According to a fifth embodiment, there is provided the positive electrode of the second embodiment, wherein the binder backbone may include at least one selected from the group consisting of polyvinylidene fluoride, polyvinylidene fluoride-co-hexafluoroproyplee (PVDF-co-HFP), polyvinyl alcohol, carboxymethyl cellulose (CMC), starch, hydroxypropyl cellulose, regenerated cellulose, polyvinyl pyrrolidone, polytetrafluoroethylene, polyethylene, polypropylene, ethylene-prop ylene-diene terpolymer (EPDM), sulfonated EPDM, styrene butadiene rubber (SBR), fluororubber, polyacrylonitrile and polymethyl methacrylate.
According to a sixth embodiment, there is provided the positive electrode of the second embodiment, wherein the single molecules comprising the functional group capable of adsorbing the transition metal ions is present in an amount of 0.01-2 parts by weight based on 100 parts by weight of the binder backbone.
According to a seventh embodiment, there is provided the positive electrode of the first to the sixth embodiments, which may further include a positive electrode current collector coated with the lithium transition metal composite oxide and the binder polymer.
According to an eighth embodiment, there is provided the positive electrode of the seventh embodiment, wherein the positive electrode current collector may include at least one selected from the group consisting of stainless steel, aluminum, nickel, titanium and baked carbon.
In another aspect of the present disclosure, there is also provided a lithium secondary battery including a negative electrode, the positive electrode as defined in any one of the first to the eighth embodiments, a separator interposed between the negative electrode and the positive electrode, and a non-aqueous electrolyte.
The positive electrode according to the present disclosure includes a binder polymer having a functional group capable of adsorbing transition metal ions derived from a lithium transition metal composite oxide, and thus can interrupt transfer of the transition metal ions to the negative electrode.
In addition, since the positive electrode according to the present disclosure can prevent the metal ions from being transferred to and deposited on the negative electrode in the form of metal, it is possible to improve the high-temperature performance of a battery and to provide a battery with reinforced stability.
The accompanying drawings illustrate a preferred embodiment of the present disclosure and together with the foregoing disclosure, serve to provide further understanding of the technical spirit of the present disclosure, and thus, the present disclosure is not construed as being limited to the drawing.

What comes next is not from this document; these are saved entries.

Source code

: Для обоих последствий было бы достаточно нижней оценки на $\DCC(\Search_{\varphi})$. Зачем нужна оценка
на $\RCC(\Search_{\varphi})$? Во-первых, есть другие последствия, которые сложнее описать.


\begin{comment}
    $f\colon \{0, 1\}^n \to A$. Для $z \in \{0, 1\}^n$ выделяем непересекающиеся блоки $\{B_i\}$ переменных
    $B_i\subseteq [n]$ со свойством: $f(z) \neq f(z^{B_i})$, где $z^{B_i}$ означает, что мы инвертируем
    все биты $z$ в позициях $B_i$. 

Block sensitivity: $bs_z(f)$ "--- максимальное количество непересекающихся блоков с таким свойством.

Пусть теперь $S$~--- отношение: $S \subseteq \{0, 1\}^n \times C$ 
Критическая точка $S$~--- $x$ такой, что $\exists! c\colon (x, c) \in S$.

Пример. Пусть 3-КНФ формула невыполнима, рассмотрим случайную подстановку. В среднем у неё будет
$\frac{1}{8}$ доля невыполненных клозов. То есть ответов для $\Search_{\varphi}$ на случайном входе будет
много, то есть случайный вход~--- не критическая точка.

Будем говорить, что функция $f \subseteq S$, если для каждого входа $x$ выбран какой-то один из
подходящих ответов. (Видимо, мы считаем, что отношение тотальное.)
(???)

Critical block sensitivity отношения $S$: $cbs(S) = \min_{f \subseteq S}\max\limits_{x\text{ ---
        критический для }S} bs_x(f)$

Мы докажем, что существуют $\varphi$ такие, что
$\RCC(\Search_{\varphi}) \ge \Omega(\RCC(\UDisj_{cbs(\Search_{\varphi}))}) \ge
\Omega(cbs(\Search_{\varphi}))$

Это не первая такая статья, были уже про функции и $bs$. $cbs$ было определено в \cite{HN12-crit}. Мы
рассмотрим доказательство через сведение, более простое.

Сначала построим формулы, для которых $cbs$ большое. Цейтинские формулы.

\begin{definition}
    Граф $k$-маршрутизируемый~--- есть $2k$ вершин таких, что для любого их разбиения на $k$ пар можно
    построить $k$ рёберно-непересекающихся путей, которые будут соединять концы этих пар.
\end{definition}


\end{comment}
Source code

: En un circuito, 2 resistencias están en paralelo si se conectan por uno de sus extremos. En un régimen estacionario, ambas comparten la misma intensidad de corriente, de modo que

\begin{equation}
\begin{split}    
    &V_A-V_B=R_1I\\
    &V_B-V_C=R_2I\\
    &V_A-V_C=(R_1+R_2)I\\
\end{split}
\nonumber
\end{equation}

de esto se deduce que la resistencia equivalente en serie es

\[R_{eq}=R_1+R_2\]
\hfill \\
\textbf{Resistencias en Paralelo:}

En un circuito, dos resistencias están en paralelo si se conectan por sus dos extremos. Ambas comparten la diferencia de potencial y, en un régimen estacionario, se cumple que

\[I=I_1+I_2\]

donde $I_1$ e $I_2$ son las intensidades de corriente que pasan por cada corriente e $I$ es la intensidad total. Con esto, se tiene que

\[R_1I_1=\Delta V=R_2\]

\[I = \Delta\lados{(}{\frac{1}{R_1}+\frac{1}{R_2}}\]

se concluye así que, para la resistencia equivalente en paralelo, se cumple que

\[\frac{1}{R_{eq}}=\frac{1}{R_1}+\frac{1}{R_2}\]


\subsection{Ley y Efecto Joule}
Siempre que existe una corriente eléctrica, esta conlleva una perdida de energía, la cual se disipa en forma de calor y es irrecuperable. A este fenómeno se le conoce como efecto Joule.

Hereinafter, preferred embodiments of the present disclosure will be described in detail with reference to the accompanying drawings. Prior to the description, it should be understood that the terms used in the specification and the appended claims should not be construed as limited to general and dictionary meanings, but interpreted based on the meanings and concepts corresponding to technical aspects of the present disclosure on the basis of the principle that the inventor is allowed to define terms appropriately for the best explanation. Therefore, the description proposed herein is just a preferable example for the purpose of illustrations only, not intended to limit the scope of the disclosure, so it should be understood that other equivalents and modifications could be made thereto without departing from the scope of the disclosure.

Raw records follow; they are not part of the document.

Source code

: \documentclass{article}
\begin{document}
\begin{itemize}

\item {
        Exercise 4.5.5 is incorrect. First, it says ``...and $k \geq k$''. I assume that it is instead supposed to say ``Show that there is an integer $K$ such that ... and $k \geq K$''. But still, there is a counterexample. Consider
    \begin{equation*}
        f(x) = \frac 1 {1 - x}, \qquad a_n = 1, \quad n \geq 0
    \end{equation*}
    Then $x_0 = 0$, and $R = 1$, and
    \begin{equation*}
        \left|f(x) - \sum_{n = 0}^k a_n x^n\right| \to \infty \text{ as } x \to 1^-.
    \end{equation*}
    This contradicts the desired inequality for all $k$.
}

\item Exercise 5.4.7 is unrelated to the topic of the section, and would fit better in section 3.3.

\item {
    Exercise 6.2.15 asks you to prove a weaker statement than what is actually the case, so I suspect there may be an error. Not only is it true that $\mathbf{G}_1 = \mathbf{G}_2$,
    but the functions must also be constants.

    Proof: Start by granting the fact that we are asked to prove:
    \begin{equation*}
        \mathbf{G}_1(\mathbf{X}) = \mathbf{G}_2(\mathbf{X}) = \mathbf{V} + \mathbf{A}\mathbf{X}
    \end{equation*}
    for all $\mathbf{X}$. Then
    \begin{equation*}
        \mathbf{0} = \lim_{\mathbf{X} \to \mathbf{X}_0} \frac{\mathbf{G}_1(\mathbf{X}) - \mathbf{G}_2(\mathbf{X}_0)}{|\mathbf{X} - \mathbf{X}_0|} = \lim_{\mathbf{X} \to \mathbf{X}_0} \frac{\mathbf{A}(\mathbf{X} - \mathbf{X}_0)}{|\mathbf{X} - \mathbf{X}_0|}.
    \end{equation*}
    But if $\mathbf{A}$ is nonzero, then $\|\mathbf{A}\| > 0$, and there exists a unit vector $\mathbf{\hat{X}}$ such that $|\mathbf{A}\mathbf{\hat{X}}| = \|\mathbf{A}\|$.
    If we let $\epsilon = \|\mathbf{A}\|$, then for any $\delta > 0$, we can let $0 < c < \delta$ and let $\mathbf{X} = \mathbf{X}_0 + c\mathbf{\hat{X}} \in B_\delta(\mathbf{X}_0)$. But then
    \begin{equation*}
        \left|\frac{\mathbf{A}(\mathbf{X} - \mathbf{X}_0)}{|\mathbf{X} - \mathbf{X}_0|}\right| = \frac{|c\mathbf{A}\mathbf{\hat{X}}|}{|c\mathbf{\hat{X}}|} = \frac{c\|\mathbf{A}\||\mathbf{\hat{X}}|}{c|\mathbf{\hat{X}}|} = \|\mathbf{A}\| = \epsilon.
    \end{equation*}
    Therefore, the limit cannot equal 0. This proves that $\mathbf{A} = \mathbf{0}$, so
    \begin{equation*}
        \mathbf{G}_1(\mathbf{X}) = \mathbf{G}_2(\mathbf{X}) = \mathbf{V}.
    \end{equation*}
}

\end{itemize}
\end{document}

The positive electrode according to an embodiment of the present disclosure includes a lithium transition metal composite oxide and a binder polymer, wherein the binder polymer has a functional group capable of adsorbing the transition metal ions of the lithium transition metal composite oxide.
The lithium transition metal composite oxide that may be applied to the present disclosure is not particularly limited, as long as it is a material capable of intercalation/deintercalation of lithium ions. Preferably, the lithium transition metal composite oxide may include at least one selected from lithium manganese oxides, lithium cobalt oxides, lithium nickel oxides, lithium nickel manganese oxides and lithium nickel manganese cobalt oxides, and particular examples thereof may include any one selected from LixCoO2 (0.5<x<1.3), LixNiO2 (0.5<x<1.3), LixMnO2 (0.5<x<1.3), LixMn2O4 (0.5<x<1.3), Lix(NiaCobMnc)O2 (0.5<x<1.3, 0<a<1, 0<b<1, 0<c<1, a+b+c=1), LixNi1−yCoyO2 (0.5<x<1.3, 0<y<1), LixCo1−yMnyO2 (0.5<x<1.3, 0<y<1), LixNi1−yMnyO2 (0.5<x<1.3, 0<y<1), Lix(NiaCobMnc)O4 (0.5<x<1.3, 0<a<2, 0<b<2, 0<c<2, a+b+c=2), LixMn2−zNizO4 (0.5<x<1.3, 0<z<2), LixMn2−zCozO4 (0.5<x<1.3, 0<z<2), LixCoPO4 (0.5<x<1.3) and LixFePO4 (0.5<x<1.3), or a combination of two of more of them, but are not limited thereto.

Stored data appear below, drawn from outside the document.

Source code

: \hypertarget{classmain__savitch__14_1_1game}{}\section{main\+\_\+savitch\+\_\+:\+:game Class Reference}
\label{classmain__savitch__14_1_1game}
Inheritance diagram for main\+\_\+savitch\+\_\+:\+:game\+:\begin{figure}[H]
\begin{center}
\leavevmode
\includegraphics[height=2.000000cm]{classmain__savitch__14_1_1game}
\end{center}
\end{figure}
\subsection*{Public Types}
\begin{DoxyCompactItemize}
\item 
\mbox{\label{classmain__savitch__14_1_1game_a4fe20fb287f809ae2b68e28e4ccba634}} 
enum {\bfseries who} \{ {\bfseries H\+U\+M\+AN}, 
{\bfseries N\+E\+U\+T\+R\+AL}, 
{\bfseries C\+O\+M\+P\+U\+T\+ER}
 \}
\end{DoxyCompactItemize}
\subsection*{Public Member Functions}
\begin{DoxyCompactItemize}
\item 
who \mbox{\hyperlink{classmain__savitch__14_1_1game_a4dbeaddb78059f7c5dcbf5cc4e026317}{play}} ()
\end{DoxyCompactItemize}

In addition, the binder polymer that may be applied to the present disclosure functions to adsorb transition metal ions derived from the lithium transition metal composite oxide, while it assists the binding of the lithium transition metal composite oxide as a positive electrode active material with a conductive material, or the like, and the binding to the positive electrode current collector.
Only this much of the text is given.